Once he made a force bubble, he could usually add a few more but the mind hex dulled the agony of his broken thumb. Instead he could only brace the girl against a wall to prevent her from preparing another spell. The revolver was in his hands now, pressed against her belly. If the girl was afraid, she gave no sign.

“You’d better tell me who you are, kid, or I’ll put you down”

Melissa rested a hand on his shoulder. “Shield, too many witnesses!”

He shrugged her off. He would find out who this assassin was, and who had sent her.

The girl smiled. “I am Agent D of Section Starfire Western Command. I’m guessing from the force sphere around my hands, you are Agent Shield.”

“What?”

“I am the agent you requested,” she said, again absolutely calm, a small smile playing on her lips.

“Apricot,” hissed Shield.

“Brandy,” she replied.

Agent D’s gaze moved to Melissa. “And you, I imagine, would be Agent LeHaze.”

She nodded. “You seem better briefed than your mission leader.
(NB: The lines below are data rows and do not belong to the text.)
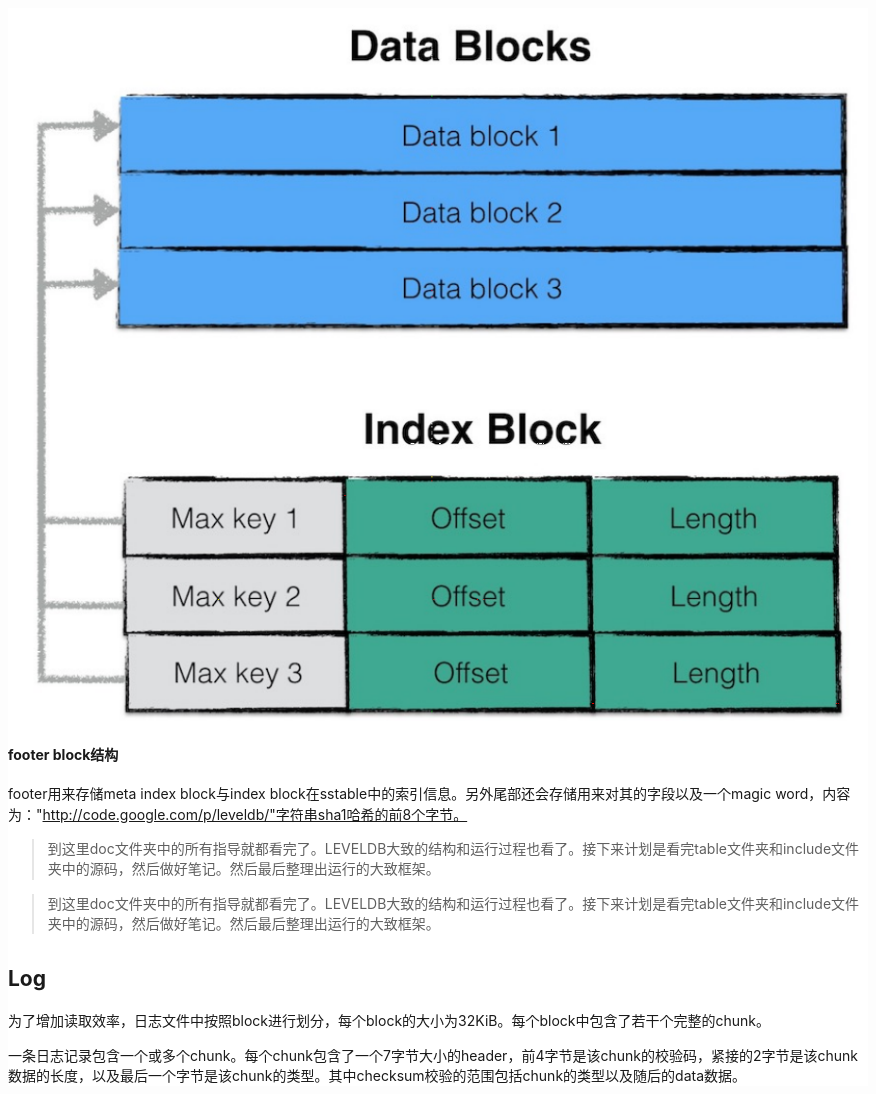 ![index_block结构](./index_block结构.png "index_block结构")

#### footer block结构

footer用来存储meta index block与index block在sstable中的索引信息。另外尾部还会存储用来对其的字段以及一个magic word，内容为："http://code.google.com/p/leveldb/"字符串sha1哈希的前8个字节。

> 到这里doc文件夹中的所有指导就都看完了。LEVELDB大致的结构和运行过程也看了。接下来计划是看完table文件夹和include文件夹中的源码，然后做好笔记。然后最后整理出运行的大致框架。

> 到这里doc文件夹中的所有指导就都看完了。LEVELDB大致的结构和运行过程也看了。接下来计划是看完table文件夹和include文件夹中的源码，然后做好笔记。然后最后整理出运行的大致框架。

## Log

为了增加读取效率，日志文件中按照block进行划分，每个block的大小为32KiB。每个block中包含了若干个完整的chunk。

一条日志记录包含一个或多个chunk。每个chunk包含了一个7字节大小的header，前4字节是该chunk的校验码，紧接的2字节是该chunk数据的长度，以及最后一个字节是该chunk的类型。其中checksum校验的范围包括chunk的类型以及随后的data数据。
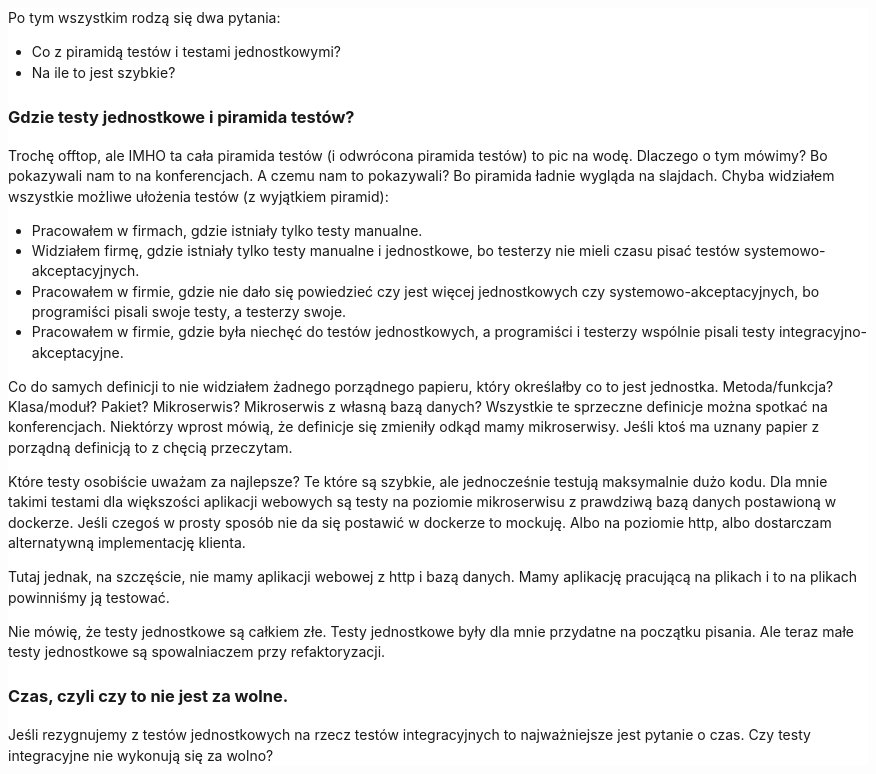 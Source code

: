 Po tym wszystkim rodzą się dwa pytania:
* Co z piramidą testów i testami jednostkowymi?
* Na ile to jest szybkie?

### Gdzie testy jednostkowe i piramida testów?

Trochę offtop, ale IMHO ta cała piramida testów (i odwrócona piramida testów) to pic na wodę. 
Dlaczego o tym mówimy? 
Bo pokazywali nam to na konferencjach. 
A czemu nam to pokazywali? Bo piramida ładnie wygląda na slajdach.
Chyba widziałem wszystkie możliwe ułożenia testów (z wyjątkiem piramid):
* Pracowałem w firmach,
  gdzie istniały tylko testy manualne.
* Widziałem firmę,
  gdzie istniały tylko testy manualne i jednostkowe, bo testerzy nie mieli czasu pisać testów systemowo-akceptacyjnych.
* Pracowałem w firmie,
  gdzie nie dało się powiedzieć czy jest więcej jednostkowych czy systemowo-akceptacyjnych,
  bo programiści pisali swoje testy, a testerzy swoje.
* Pracowałem w firmie,
  gdzie była niechęć do testów jednostkowych, a programiści i testerzy wspólnie pisali testy integracyjno-akceptacyjne.

Co do samych definicji to nie widziałem żadnego porządnego papieru,
który określałby co to jest jednostka. 
Metoda/funkcja? 
Klasa/moduł?
Pakiet?
Mikroserwis?
Mikroserwis z własną bazą danych?
Wszystkie te sprzeczne definicje można spotkać na konferencjach.
Niektórzy wprost mówią,
że definicje się zmieniły odkąd mamy mikroserwisy.
Jeśli ktoś ma uznany papier z porządną definicją to z chęcią przeczytam.

Które testy osobiście uważam za najlepsze?
Te które są szybkie, ale jednocześnie testują maksymalnie dużo kodu.
Dla mnie takimi testami dla większości aplikacji webowych są testy na poziomie mikroserwisu z prawdziwą bazą danych postawioną w dockerze.
Jeśli czegoś w prosty sposób nie da się postawić w dockerze to mockuję.
Albo na poziomie http, albo dostarczam alternatywną implementację klienta.

Tutaj jednak, na szczęście, nie mamy aplikacji webowej z http i bazą danych.
Mamy aplikację pracującą na plikach i to na plikach powinniśmy ją testować.

Nie mówię,
że testy jednostkowe są całkiem złe.
Testy jednostkowe były dla mnie przydatne na początku pisania.
Ale teraz małe testy jednostkowe są spowalniaczem przy refaktoryzacji.

### Czas, czyli czy to nie jest za wolne.

Jeśli rezygnujemy z testów jednostkowych na rzecz testów integracyjnych to najważniejsze jest pytanie o czas.
Czy testy integracyjne nie wykonują się za wolno?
Considering the state of the Section’s professionalism, I find that hard to fathom.”

Shield let go and backed away. Flipping the knife haft-up, he flicked it into the wall by D’s head. The smallest glint of doubt in her eyes gave him that equivalent measure of satisfaction.

“This is against every protocol in the book for interdepartmental interactions,” said Shield. “This bar is the wrong venue, your dead drop was ill-concealed and tonight nearly resulted in a disaster. You, Agent D, have a lot of explaining to do.”

“Look, I’m here,” she said. “And I’m ready to help. If that isn’t needed, well, I have better things to do than tromp around the Southwest looking for snakes.”

Shield’s temper got the better of him. “For the last time, this isn’t about snakes!”

D nodded. “Then I have information you’ll want to hear.”